[Try it]: Output each entry that follows exactly. Images stay out.

[Dataset records]:

== Segment start ==

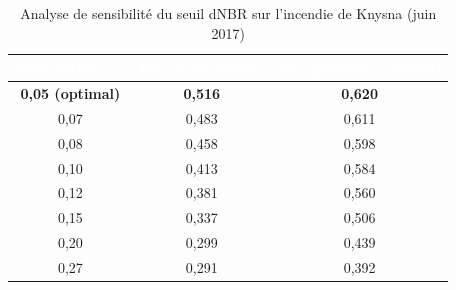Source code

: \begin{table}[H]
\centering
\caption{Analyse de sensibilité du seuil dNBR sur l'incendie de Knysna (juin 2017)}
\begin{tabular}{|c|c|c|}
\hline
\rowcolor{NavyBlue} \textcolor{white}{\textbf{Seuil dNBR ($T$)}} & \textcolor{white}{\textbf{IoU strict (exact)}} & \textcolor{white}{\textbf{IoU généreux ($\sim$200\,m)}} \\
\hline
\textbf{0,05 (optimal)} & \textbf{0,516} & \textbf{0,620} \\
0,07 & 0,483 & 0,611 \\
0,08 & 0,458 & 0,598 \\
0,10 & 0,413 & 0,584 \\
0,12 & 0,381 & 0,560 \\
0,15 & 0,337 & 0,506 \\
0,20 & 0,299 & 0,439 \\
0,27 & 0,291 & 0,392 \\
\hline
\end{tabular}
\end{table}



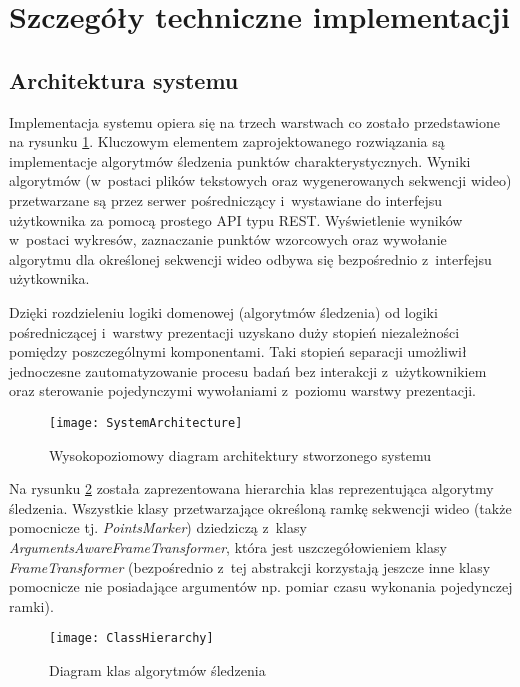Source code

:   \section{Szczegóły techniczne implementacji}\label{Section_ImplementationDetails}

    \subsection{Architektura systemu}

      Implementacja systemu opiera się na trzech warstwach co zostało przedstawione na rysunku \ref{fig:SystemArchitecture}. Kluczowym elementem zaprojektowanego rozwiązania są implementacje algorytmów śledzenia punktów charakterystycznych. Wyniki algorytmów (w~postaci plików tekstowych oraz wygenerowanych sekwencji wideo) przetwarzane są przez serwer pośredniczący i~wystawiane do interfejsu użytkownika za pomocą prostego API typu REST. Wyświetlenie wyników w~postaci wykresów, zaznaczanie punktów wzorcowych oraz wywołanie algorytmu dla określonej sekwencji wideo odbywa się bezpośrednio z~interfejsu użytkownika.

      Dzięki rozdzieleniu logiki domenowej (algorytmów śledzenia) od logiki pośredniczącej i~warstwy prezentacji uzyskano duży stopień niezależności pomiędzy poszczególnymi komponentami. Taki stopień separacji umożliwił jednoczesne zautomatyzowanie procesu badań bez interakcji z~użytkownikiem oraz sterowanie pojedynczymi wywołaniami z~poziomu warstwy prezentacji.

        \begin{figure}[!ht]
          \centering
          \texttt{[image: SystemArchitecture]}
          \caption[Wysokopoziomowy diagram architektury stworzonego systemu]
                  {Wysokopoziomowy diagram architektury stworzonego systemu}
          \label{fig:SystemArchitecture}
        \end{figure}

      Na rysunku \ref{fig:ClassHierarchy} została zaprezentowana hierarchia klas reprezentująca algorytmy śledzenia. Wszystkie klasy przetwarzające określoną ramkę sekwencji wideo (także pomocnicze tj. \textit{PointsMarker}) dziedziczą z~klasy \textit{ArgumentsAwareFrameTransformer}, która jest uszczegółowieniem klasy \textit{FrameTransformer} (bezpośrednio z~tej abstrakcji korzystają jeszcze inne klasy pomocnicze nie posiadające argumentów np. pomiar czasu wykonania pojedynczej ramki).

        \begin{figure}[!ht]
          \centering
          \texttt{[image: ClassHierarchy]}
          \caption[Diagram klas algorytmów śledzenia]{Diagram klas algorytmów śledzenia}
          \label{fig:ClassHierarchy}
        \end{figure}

== Segment end ==

[Exercise solution]:
Source code

: \begin{table}[H]
\centering
\caption{Analyse de sensibilité du seuil dNBR sur l'incendie de Knysna (juin 2017)}
\begin{tabular}{|c|c|c|}
\hline
\rowcolor{NavyBlue} \textcolor{white}{\textbf{Seuil dNBR ($T$)}} & \textcolor{white}{\textbf{IoU strict (exact)}} & \textcolor{white}{\textbf{IoU généreux ($\sim$200\,m)}} \\
\hline
\textbf{0,05 (optimal)} & \textbf{0,516} & \textbf{0,620} \\
0,07 & 0,483 & 0,611 \\
0,08 & 0,458 & 0,598 \\
0,10 & 0,413 & 0,584 \\
0,12 & 0,381 & 0,560 \\
0,15 & 0,337 & 0,506 \\
0,20 & 0,299 & 0,439 \\
0,27 & 0,291 & 0,392 \\
\hline
\end{tabular}
\end{table}



Source code

:   \section{Szczegóły techniczne implementacji}\label{Section_ImplementationDetails}

    \subsection{Architektura systemu}

      Implementacja systemu opiera się na trzech warstwach co zostało przedstawione na rysunku \ref{fig:SystemArchitecture}. Kluczowym elementem zaprojektowanego rozwiązania są implementacje algorytmów śledzenia punktów charakterystycznych. Wyniki algorytmów (w~postaci plików tekstowych oraz wygenerowanych sekwencji wideo) przetwarzane są przez serwer pośredniczący i~wystawiane do interfejsu użytkownika za pomocą prostego API typu REST. Wyświetlenie wyników w~postaci wykresów, zaznaczanie punktów wzorcowych oraz wywołanie algorytmu dla określonej sekwencji wideo odbywa się bezpośrednio z~interfejsu użytkownika.

      Dzięki rozdzieleniu logiki domenowej (algorytmów śledzenia) od logiki pośredniczącej i~warstwy prezentacji uzyskano duży stopień niezależności pomiędzy poszczególnymi komponentami. Taki stopień separacji umożliwił jednoczesne zautomatyzowanie procesu badań bez interakcji z~użytkownikiem oraz sterowanie pojedynczymi wywołaniami z~poziomu warstwy prezentacji.

        \begin{figure}[!ht]
          \centering
          \texttt{[image: SystemArchitecture]}
          \caption[Wysokopoziomowy diagram architektury stworzonego systemu]
                  {Wysokopoziomowy diagram architektury stworzonego systemu}
          \label{fig:SystemArchitecture}
        \end{figure}

      Na rysunku \ref{fig:ClassHierarchy} została zaprezentowana hierarchia klas reprezentująca algorytmy śledzenia. Wszystkie klasy przetwarzające określoną ramkę sekwencji wideo (także pomocnicze tj. \textit{PointsMarker}) dziedziczą z~klasy \textit{ArgumentsAwareFrameTransformer}, która jest uszczegółowieniem klasy \textit{FrameTransformer} (bezpośrednio z~tej abstrakcji korzystają jeszcze inne klasy pomocnicze nie posiadające argumentów np. pomiar czasu wykonania pojedynczej ramki).

        \begin{figure}[!ht]
          \centering
          \texttt{[image: ClassHierarchy]}
          \caption[Diagram klas algorytmów śledzenia]{Diagram klas algorytmów śledzenia}
          \label{fig:ClassHierarchy}
        \end{figure}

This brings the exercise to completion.